§ **Exercise aim**:
Copy out, from the entries below, each line holding the string "bash".

Records drawn from a dataset:
Segment Open
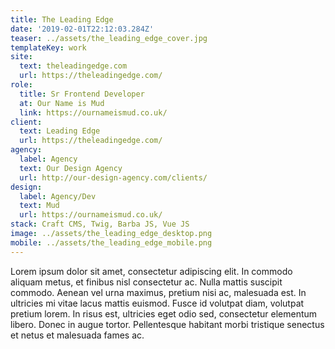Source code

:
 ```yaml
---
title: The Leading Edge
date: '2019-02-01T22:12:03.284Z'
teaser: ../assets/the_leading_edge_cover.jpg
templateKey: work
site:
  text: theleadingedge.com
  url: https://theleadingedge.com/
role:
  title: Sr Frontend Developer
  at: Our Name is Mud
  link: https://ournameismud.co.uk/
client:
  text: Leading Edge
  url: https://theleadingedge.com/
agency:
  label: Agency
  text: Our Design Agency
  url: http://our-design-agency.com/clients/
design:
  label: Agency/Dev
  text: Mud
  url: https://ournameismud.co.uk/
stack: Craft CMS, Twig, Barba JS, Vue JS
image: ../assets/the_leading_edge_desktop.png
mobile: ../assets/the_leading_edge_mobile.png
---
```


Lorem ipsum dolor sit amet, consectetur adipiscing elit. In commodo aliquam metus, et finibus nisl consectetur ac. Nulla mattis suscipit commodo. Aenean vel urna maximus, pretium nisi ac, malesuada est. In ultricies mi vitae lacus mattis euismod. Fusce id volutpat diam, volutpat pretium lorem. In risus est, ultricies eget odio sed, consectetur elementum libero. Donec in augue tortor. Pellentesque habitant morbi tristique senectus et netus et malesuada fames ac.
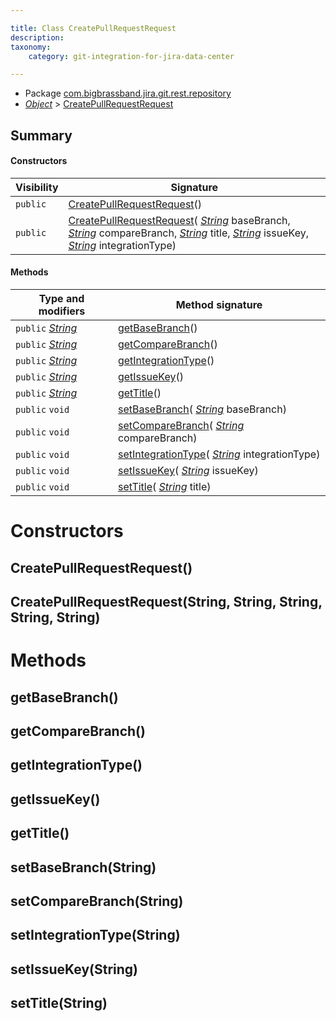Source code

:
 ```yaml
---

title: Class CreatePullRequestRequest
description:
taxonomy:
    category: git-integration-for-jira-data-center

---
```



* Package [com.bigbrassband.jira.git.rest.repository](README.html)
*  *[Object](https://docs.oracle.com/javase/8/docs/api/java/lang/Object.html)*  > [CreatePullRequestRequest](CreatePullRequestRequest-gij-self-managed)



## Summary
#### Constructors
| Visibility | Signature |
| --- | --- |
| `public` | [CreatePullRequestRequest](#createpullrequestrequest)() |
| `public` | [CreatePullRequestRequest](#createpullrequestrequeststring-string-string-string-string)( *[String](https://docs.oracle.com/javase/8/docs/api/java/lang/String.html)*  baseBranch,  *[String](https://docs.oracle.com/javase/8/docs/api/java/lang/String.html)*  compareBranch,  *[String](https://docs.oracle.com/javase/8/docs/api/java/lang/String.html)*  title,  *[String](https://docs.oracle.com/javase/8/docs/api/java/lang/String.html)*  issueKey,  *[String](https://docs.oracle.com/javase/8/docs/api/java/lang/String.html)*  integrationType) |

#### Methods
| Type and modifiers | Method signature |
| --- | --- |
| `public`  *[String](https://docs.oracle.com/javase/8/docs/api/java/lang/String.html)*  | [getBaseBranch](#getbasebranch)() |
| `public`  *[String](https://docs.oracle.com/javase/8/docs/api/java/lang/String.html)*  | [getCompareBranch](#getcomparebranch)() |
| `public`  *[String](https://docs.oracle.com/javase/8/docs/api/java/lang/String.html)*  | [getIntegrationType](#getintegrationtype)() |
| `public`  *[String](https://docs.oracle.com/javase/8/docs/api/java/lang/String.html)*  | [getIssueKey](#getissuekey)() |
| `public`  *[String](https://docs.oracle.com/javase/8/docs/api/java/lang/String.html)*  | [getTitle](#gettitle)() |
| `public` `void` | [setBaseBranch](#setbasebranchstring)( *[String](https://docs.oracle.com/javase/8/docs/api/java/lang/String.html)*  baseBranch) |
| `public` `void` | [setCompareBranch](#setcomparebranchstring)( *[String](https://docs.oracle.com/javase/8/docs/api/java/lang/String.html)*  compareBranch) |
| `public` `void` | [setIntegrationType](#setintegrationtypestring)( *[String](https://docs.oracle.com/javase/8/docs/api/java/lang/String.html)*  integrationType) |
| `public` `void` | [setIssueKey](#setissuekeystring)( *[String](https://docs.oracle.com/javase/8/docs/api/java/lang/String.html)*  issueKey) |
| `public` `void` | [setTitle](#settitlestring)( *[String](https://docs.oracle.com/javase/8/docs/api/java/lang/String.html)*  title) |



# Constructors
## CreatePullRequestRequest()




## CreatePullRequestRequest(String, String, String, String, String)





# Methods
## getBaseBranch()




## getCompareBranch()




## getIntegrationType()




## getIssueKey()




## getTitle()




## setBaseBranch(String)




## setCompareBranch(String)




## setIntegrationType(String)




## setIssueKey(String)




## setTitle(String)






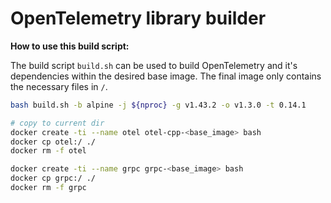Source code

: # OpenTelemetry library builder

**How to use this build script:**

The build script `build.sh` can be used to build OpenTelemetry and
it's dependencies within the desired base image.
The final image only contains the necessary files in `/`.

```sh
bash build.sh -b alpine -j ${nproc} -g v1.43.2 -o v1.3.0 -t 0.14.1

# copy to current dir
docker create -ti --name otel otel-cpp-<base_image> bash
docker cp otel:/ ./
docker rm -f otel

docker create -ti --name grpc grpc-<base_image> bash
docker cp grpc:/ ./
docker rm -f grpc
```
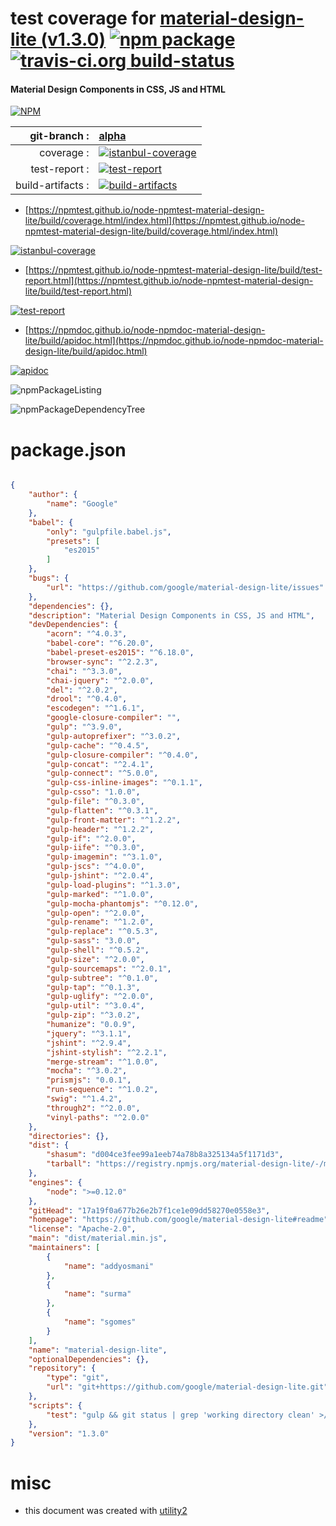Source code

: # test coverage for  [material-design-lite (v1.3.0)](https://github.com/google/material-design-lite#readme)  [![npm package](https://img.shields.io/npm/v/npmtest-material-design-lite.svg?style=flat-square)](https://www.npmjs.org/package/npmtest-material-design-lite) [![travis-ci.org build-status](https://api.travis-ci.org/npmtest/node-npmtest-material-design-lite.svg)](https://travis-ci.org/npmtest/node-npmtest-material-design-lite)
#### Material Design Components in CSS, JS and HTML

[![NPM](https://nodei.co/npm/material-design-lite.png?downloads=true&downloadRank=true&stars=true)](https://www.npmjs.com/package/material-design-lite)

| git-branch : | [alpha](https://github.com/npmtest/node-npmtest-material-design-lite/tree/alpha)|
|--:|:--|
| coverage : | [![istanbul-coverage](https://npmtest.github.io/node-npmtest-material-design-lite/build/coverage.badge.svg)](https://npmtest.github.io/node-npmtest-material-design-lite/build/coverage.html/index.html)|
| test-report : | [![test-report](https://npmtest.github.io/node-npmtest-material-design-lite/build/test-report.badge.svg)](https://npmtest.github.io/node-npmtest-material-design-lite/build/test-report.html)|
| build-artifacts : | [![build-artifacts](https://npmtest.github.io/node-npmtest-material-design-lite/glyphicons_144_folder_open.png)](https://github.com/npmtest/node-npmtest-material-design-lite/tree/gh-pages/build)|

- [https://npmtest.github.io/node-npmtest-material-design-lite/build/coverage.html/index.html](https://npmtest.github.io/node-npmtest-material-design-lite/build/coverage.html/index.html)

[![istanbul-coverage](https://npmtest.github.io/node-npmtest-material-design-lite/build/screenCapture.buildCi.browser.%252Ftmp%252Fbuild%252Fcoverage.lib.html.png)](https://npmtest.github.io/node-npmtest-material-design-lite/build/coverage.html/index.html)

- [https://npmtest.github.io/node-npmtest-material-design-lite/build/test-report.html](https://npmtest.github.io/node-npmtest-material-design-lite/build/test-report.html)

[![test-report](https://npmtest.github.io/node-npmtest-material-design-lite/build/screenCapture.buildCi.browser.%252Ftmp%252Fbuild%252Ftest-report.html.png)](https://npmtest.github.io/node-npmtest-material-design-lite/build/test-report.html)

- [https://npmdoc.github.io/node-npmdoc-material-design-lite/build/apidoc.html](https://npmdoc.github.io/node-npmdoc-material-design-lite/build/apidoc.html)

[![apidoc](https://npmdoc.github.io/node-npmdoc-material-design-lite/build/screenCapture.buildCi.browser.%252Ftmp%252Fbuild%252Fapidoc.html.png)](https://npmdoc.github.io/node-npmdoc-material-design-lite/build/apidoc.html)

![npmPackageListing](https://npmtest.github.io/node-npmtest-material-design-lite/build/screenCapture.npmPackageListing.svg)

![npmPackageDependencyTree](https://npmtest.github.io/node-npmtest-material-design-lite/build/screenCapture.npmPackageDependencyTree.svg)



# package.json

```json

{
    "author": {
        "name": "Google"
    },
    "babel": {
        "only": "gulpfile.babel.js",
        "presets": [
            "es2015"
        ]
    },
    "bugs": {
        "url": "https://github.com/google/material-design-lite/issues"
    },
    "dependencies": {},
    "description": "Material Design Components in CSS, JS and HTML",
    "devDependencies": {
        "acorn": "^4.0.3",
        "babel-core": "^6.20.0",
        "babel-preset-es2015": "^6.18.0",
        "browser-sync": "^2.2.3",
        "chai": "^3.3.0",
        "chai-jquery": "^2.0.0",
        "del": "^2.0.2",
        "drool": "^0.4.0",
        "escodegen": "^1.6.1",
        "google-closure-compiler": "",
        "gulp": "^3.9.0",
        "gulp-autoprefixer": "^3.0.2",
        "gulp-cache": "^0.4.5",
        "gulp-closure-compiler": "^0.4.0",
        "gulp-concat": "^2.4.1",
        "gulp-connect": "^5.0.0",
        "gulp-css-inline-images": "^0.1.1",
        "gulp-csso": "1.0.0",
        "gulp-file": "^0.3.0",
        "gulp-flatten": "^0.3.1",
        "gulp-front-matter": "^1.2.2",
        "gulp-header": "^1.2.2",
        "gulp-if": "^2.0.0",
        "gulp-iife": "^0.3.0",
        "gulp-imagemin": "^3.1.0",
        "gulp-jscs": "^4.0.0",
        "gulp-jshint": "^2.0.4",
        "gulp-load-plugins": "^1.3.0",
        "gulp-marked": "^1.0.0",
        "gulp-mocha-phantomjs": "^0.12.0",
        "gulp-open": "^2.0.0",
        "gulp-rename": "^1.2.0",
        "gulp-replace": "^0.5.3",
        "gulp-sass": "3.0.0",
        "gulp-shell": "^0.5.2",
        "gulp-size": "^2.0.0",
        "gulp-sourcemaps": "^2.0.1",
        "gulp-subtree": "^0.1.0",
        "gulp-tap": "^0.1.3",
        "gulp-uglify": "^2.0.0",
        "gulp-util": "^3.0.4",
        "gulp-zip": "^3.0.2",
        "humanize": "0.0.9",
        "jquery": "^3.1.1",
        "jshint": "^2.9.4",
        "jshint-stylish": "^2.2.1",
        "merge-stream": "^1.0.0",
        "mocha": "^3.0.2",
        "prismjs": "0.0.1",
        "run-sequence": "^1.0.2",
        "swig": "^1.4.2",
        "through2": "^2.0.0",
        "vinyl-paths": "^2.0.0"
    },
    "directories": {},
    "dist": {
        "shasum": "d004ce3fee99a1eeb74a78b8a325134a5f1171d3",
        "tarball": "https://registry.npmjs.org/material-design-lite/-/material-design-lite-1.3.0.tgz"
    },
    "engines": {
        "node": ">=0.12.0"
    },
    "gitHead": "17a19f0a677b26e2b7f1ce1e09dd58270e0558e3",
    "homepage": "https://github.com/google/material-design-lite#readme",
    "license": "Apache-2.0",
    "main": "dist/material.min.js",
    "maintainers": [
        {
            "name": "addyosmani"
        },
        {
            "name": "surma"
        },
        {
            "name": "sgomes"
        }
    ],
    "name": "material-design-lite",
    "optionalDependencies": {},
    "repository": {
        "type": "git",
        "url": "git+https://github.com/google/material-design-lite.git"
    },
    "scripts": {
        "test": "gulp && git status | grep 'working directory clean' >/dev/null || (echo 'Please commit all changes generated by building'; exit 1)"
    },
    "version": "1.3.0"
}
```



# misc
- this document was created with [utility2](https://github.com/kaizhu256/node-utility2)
Segment Closed
§ **Answer box**:
bash build.sh -b alpine -j ${nproc} -g v1.43.2 -o v1.3.0 -t 0.14.1
docker create -ti --name otel otel-cpp-<base_image> bash
docker create -ti --name grpc grpc-<base_image> bash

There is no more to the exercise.